Mysteries. They’ve always been a….a… erm… mystery to me.
Until, that is, dear Flavia de Luce emerged.
While I would like to think that I am quite an adventurous reader – fiction? sure! Science fiction? Sure! Fantasy? Sure! Non-fiction of various kinds? Sure! – there are two sections of the library that I’ve never quite ventured to: Westerns and Mysteries. I also don’t really read romances but that tends to be filed under Fiction in most libraries….
Anyway, so back to the mystery of Mysteries. I’m just not quite sure why I’ve never quite bonded with them. Because there’s good stuff there like Agatha Christie and Laurie R. King, and… Patricia Highsmith? There are plenty of others I can’t think of right now, and in the first place, don’t really know much about. Please enlighten me in the comments, do!
Then there was Flavia. This eccentric precocious 11-year-old with a passion for chemistry, poisons and sleuthing, whose sisters torment her, whose father mostly ignores her, who is sometimes too smart for her own good, has won me over. She is very much a take-it-or-leave-it kind of character – you either love her or you don’t. But I’m guessing that with the success of this series, it’s more of the former.
And with A Red Herring Without Mustard, the third book in the series, the fun continues. Fun perhaps isn’t the right word when there’s an attempted murder of a gypsy fortune teller and then another corpse turns up in their sleepy village. But it is a light enjoyable read.
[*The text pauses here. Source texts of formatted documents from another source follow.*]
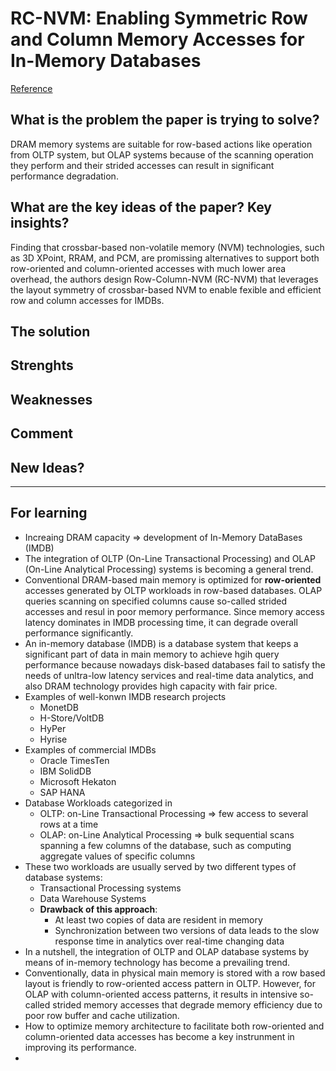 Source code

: # RC-NVM: Enabling Symmetric Row and Column Memory Accesses for In-Memory Databases
[Reference](https://ieeexplore.ieee.org/document/8327034)

## What is the problem the paper is trying to solve?
DRAM memory systems are suitable for row-based actions like operation from OLTP system, but OLAP systems because of the scanning operation they perform and their strided accesses can result in significant performance degradation.

## What are the key ideas of the paper? Key insights?
Finding that crossbar-based non-volatile memory (NVM) technologies, such as 3D XPoint, RRAM, and PCM, are promissing alternatives to support both row-oriented and column-oriented accesses with much lower area overhead, the authors design Row-Column-NVM (RC-NVM) that leverages the layout symmetry of crossbar-based NVM to enable fexible and efficient row and column accesses for IMDBs.

## The solution

## Strenghts

## Weaknesses

## Comment

## New Ideas?

---
## For learning
- Increaing DRAM capacity => development of In-Memory DataBases (IMDB)
- The integration of OLTP (On-Line Transactional Processing) and OLAP (On-Line Analytical Processing) systems is becoming a general trend.
- Conventional DRAM-based main memory is optimized for **row-oriented** accesses generated by OLTP workloads in row-based databases. OLAP queries scanning on specified columns cause so-called strided accesses and resul in poor memory performance. Since memory access latency dominates in IMDB processing time, it can degrade overall performance significantly.
- An in-memory database (IMDB) is a database system that keeps a significant part of data in main memory to achieve hgih query performance because nowadays disk-based databases fail to satisfy the needs of unltra-low latency services and real-time data analytics, and also DRAM technology provides high capacity with fair price.
- Examples of well-konwn IMDB research projects
  - MonetDB
  - H-Store/VoltDB
  - HyPer
  - Hyrise
-  Examples of commercial IMDBs
   -  Oracle TimesTen
   -  IBM SolidDB
   -  Microsoft Hekaton
   -  SAP HANA
- Database Workloads categorized in
  - OLTP: on-Line Transactional Processing => few access to several rows at a time
  - OLAP: on-Line Analytical Processing => bulk sequential scans spanning a few columns of the database, such as computing aggregate values of specific columns
- These two workloads are usually served by two different types of database systems:
  - Transactional Processing systems
  - Data Warehouse Systems
  - **Drawback of this approach**: 
    - At least two copies of data are resident in memory
    - Synchronization between two versions of data leads to the slow response time in analytics over real-time changing data
- In a nutshell, the integration of OLTP and OLAP database systems by means of in-memory technology has become a prevailing trend.
- Conventionally, data in physical main memory is stored with a row based layout is friendly to row-oriented access pattern in OLTP. However, for OLAP with column-oriented access patterns, it results in intensive so-called strided memory accesses that degrade memory efficiency due to poor row buffer and cache utilization.
- How to optimize memory architecture to facilitate both row-oriented and column-oriented data accesses has become a key instrunment in improving its performance.
-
It’s not the sleuthing that I enjoy reading about but Flavia’s insights into her late mother Harriet’s life, her interactions with the amusing Inspector Hewitt as well as the other personalities, and the 1950s setting in this English village.
This is one mystery series I can’t wait to read more of. Could you recommend me another?
This is my third read for the RIP VI challenge.